*What to do:*
Of the material below, the lines to be retyped are those from the line containing "### Q: Which instructors" through the line containing "- **Verified Answer:** Youth", inclusive; reproduce them exactly.

*Supplied data:*
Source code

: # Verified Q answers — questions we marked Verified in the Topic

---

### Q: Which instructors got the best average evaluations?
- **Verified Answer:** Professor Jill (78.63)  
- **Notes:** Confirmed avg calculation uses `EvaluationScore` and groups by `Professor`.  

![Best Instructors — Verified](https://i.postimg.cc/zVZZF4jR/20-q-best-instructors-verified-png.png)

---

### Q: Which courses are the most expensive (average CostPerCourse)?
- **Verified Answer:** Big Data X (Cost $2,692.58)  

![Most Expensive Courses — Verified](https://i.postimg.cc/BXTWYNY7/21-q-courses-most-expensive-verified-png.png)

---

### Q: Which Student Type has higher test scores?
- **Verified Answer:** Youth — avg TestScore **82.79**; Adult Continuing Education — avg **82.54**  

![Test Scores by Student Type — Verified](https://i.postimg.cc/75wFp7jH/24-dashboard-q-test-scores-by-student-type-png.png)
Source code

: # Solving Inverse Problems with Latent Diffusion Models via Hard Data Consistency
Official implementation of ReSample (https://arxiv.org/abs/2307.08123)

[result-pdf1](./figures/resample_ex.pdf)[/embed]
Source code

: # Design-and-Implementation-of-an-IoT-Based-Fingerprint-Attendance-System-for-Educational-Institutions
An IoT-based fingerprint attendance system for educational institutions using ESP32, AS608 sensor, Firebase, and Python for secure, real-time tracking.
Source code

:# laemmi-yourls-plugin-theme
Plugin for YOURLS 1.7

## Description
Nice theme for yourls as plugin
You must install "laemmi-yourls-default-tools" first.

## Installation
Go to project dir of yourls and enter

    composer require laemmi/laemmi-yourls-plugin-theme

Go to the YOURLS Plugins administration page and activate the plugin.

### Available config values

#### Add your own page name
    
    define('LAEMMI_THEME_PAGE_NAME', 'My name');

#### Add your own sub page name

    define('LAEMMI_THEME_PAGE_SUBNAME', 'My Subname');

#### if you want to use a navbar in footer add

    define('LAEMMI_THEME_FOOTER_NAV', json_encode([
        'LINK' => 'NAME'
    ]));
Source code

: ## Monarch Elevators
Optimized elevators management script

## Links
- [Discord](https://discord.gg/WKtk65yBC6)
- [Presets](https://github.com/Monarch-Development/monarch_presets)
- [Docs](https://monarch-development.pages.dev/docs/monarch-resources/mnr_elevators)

*Answer to this exercise:*
### Q: Which instructors got the best average evaluations?
- **Verified Answer:** Professor Jill (78.63)  
- **Notes:** Confirmed avg calculation uses `EvaluationScore` and groups by `Professor`.  

![Best Instructors — Verified](https://i.postimg.cc/zVZZF4jR/20-q-best-instructors-verified-png.png)

---

### Q: Which courses are the most expensive (average CostPerCourse)?
- **Verified Answer:** Big Data X (Cost $2,692.58)  

![Most Expensive Courses — Verified](https://i.postimg.cc/BXTWYNY7/21-q-courses-most-expensive-verified-png.png)

---

### Q: Which Student Type has higher test scores?
- **Verified Answer:** Youth — avg TestScore **82.79**; Adult Continuing Education — avg **82.54**  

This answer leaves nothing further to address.